23 September 2007

Have some apparatus

Copy of a letter to a philosopher

When I met you I referred to my constant altercations with Rosalind Heywood about the expensiveness of apparatus. People (including journalists before they stopped interviewing us) have always liked to talk about our need for apparatus, as if it was the only thing we were short of, and as if it could be of any use without salaries, a hotel environment and ancillary staff. They apparently liked to think of me being even worse off than I was, actually spending my own impoverished, statusless time taking readings on a piece of experimental equipment! Which is an exceedingly slow way of getting information to process, and I never thought I would be able to do it.

Apparatus was what we were most often offered, either as a gift of other people’s cast-offs or (less often) bought, very cheaply, especially for us, without any offer of even a partial contribution to our running-costs while we used it.
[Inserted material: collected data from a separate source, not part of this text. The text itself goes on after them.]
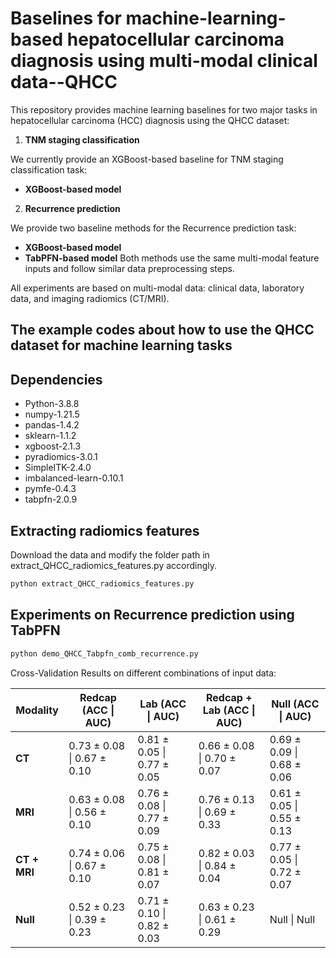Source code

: # Baselines for machine-learning-based hepatocellular carcinoma diagnosis using multi-modal clinical data--QHCC

This repository provides machine learning baselines for two major tasks in hepatocellular carcinoma (HCC) diagnosis using the QHCC dataset:  
1. **TNM staging classification**
   
We currently provide an XGBoost-based baseline for TNM staging classification task:

- **XGBoost-based model**

2. **Recurrence prediction**

We provide two baseline methods for the Recurrence prediction task:

- **XGBoost-based model**
- **TabPFN-based model**
Both methods use the same multi-modal feature inputs and follow similar data preprocessing steps.

All experiments are based on multi-modal data: clinical data, laboratory data, and imaging radiomics (CT/MRI).

## The example codes about how to use the QHCC dataset for machine learning tasks

## Dependencies

* Python-3.8.8
* numpy-1.21.5
* pandas-1.4.2
* sklearn-1.1.2
* xgboost-2.1.3
* pyradiomics-3.0.1
* SimpleITK-2.4.0
* imbalanced-learn-0.10.1
* pymfe-0.4.3
* tabpfn-2.0.9

## Extracting radiomics features
Download the data and modify the folder path in extract_QHCC_radiomics_features.py accordingly.

```bash
python extract_QHCC_radiomics_features.py
```

## Experiments on Recurrence prediction using TabPFN

```bash
python demo_QHCC_Tabpfn_comb_recurrence.py
```

Cross-Validation Results on different combinations of input data:

| Modality     | Redcap (ACC &#124; AUC)   | Lab (ACC &#124; AUC)      | Redcap + Lab (ACC &#124; AUC) | Null (ACC &#124; AUC)        |
|--------------|----------------------------|----------------------------|-------------------------------|------------------------------|
| **CT**       | 0.73 ± 0.08 &#124; 0.67 ± 0.10 | 0.81 ± 0.05 &#124; 0.77 ± 0.05 | 0.66 ± 0.08 &#124; 0.70 ± 0.07     | 0.69 ± 0.09 &#124; 0.68 ± 0.06 |
| **MRI**      | 0.63 ± 0.08 &#124; 0.56 ± 0.10 | 0.76 ± 0.08 &#124; 0.77 ± 0.09 | 0.76 ± 0.13 &#124; 0.69 ± 0.33     | 0.61 ± 0.05 &#124; 0.55 ± 0.13 |
| **CT + MRI** | 0.74 ± 0.06 &#124; 0.67 ± 0.10 | 0.75 ± 0.08 &#124; 0.81 ± 0.07 | 0.82 ± 0.03 &#124; 0.84 ± 0.04     | 0.77 ± 0.05 &#124; 0.72 ± 0.07 |
| **Null**     | 0.52 ± 0.23 &#124; 0.39 ± 0.23 | 0.71 ± 0.10 &#124; 0.82 ± 0.03 | 0.63 ± 0.23 &#124; 0.61 ± 0.29     | Null &#124; Null              |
I used to call this ‘the treadmill syndrome’.

To go back to the beginning; when I was thrown out at the end of the ruined education, I needed an academic career with professorial status and a hotel environment; I did not want to do experimental work of any kind (i.e. doing work on one piece of equipment myself, in person), although I saw that I might have to do so in working my way back into a university career and, if I had, I would have had to be paid enough (as a minimum) to employ a research assistant.
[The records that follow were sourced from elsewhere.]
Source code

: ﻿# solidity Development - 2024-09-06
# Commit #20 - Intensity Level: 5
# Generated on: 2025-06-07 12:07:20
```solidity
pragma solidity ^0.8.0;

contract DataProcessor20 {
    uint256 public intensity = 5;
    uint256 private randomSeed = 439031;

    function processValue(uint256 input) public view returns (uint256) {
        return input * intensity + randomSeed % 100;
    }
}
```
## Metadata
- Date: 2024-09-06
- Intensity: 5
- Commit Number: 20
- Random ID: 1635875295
Being head of a department with several people working with a large number of pieces of apparatus producing several streams of information, in the way Professor Eysenck was, would have been (and still would be) a different matter altogether; that would have been a tolerable possibility, although to make it more than just tolerable, it would need to be on a large enough scale to include residential college (hotel) facilities. That was what I was trying to set up when Rosalind destroyed my hopes of support from Sir George, Salter et al.

Rather than continuing to work as a secretary to Professors nominated by Rosalind, whether in a new organisation under her auspices or at the Society for Psychical Research, I withdrew from the plans for the new organisation, which had now become her organisation with Sir George and Salter dancing to her tune, and resigned from the SPR so that I was clearly dependent on what I could get by appealing for money.

So far as I was concerned, I was not in a position to do anything, but Rosalind put me under pressure to ‘do work’ of a pointless kind, even in such bad circumstances.

I could not point out anything realistic, such as that before I had a hotel environment doing anything would be negative, in no way positive, and my life was bad enough as it was. I knew that whenever I had said anything realistic about what I needed, Rosalind had used it to arouse a storm of hatred and disgust against me. So I confined myself to pointing out that even one of the type of EEG I might use would cost a good deal of money, and that I had nowhere to put it. (I did not say, which was more to the point, that I could not afford a research assistant to work it.) This led to many painful and unrealistic conversations in which Rosalind suggested, for example, that I might put it in my parents’ house in Kidlington (they had moved to Oxford by that time). ‘There is no room large enough’, I said, ‘There is only a box-room’. ‘You could have a smaller model with fewer channels’, she said. ‘It wouldn’t be possible to get it up the stairs’, I said. ‘You could hoist it through a window’, she said. ‘The window isn’t large enough’, I said. ‘You could have an even smaller EEG with fewer channels’, she said. And so on.

I should like to point out that when I was thrown out at the end of the ruined education I had no plans to do research in any field connected with psychical research. I had read Myers’s Human Personality in Somerville Library but at that stage I thought that even if there was anything in any of the supposed phenomena, it was not obvious to me how research on it could be done. I did not feel tempted to repeat the sort of statistical experiment which I had read about, in which some controversial ‘evidence’ for ESP was produced. This did not seem to me to advance matters at all, and doing it would be very labour-intensive.

When I arrived at the SPR I started a plan to set up a research institute of my own, but that was because I needed an institutional and hotel environment. I started doing this before I had any definite views about the likelihood of any of the phenomena being genuine or, if they were, what the best ways of getting to grips with them would be.

My ideas about these things evolved gradually. I was in contact with people who reported various experiences and also had available the past research records of the SPR. Also I had to think how to make the best of the various opportunities which came my way. I would never have thought, myself, of doing a mass ESP experiment, but Cecil King required it and offered access to his publications to do it in. Therefore, to improve the shining hour and make it a bit less futile, I tried to think of a prediction simple enough to be tested in such circumstances and, as it happened, it worked at the level of significance normally required.